* _Records_:
###

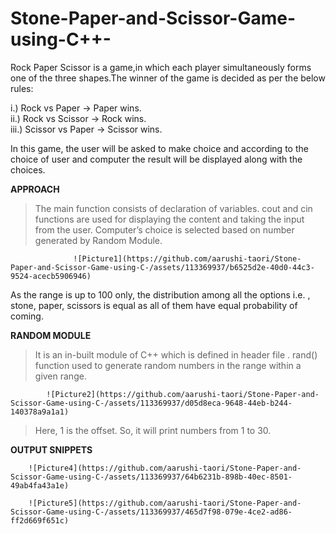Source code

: # Stone-Paper-and-Scissor-Game-using-C++-

Rock Paper Scissor is a  game,in which each player simultaneously forms one of the three shapes.The winner of the game is decided as per the below rules:

i.) Rock vs Paper       -> Paper wins.
<br>ii.) Rock vs Scissor    -> Rock wins.
<br>iii.) Scissor vs Paper -> Scissor wins.

In this game, the user will be asked to make choice and according to the choice of user and computer the result will be displayed along with the choices.

**APPROACH**

> The main function consists of declaration of variables. cout and cin functions are used for displaying the content and taking the input from the user.
> Computer’s choice is selected based on number generated by Random Module.

                  ![Picture1](https://github.com/aarushi-taori/Stone-Paper-and-Scissor-Game-using-C-/assets/113369937/b6525d2e-40d0-44c3-9524-acecb5906946)

As the range is up to 100 only, the distribution among all the options i.e. , stone, paper, scissors is equal as all of them have equal probability of coming.

**RANDOM MODULE**

> It is an in-built module of C++ which is defined in header file <cstdlib>.
> rand() function used to generate random numbers in the range within a given range.

            ![Picture2](https://github.com/aarushi-taori/Stone-Paper-and-Scissor-Game-using-C-/assets/113369937/d05d8eca-9648-44eb-b244-140378a9a1a1)

> Here, 1 is the offset. So, it will print numbers from 1 to 30.

**OUTPUT SNIPPETS**

        ![Picture4](https://github.com/aarushi-taori/Stone-Paper-and-Scissor-Game-using-C-/assets/113369937/64b6231b-898b-40ec-8501-49ab4fa43a1e)

        ![Picture5](https://github.com/aarushi-taori/Stone-Paper-and-Scissor-Game-using-C-/assets/113369937/465d7f98-079e-4ce2-ad86-ff2d669f651c)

###

* _Description of the task_: Exact copies of the line with "header file <cstdlib>." and of every later line in the entries make up the whole answer.

* _Problem solution_:
> It is an in-built module of C++ which is defined in header file <cstdlib>.
> rand() function used to generate random numbers in the range within a given range.

            ![Picture2](https://github.com/aarushi-taori/Stone-Paper-and-Scissor-Game-using-C-/assets/113369937/d05d8eca-9648-44eb-b244-140378a9a1a1)

> Here, 1 is the offset. So, it will print numbers from 1 to 30.

**OUTPUT SNIPPETS**

        ![Picture4](https://github.com/aarushi-taori/Stone-Paper-and-Scissor-Game-using-C-/assets/113369937/64b6231b-898b-40ec-8501-49ab4fa43a1e)

        ![Picture5](https://github.com/aarushi-taori/Stone-Paper-and-Scissor-Game-using-C-/assets/113369937/465d7f98-079e-4ce2-ad86-ff2d669f651c)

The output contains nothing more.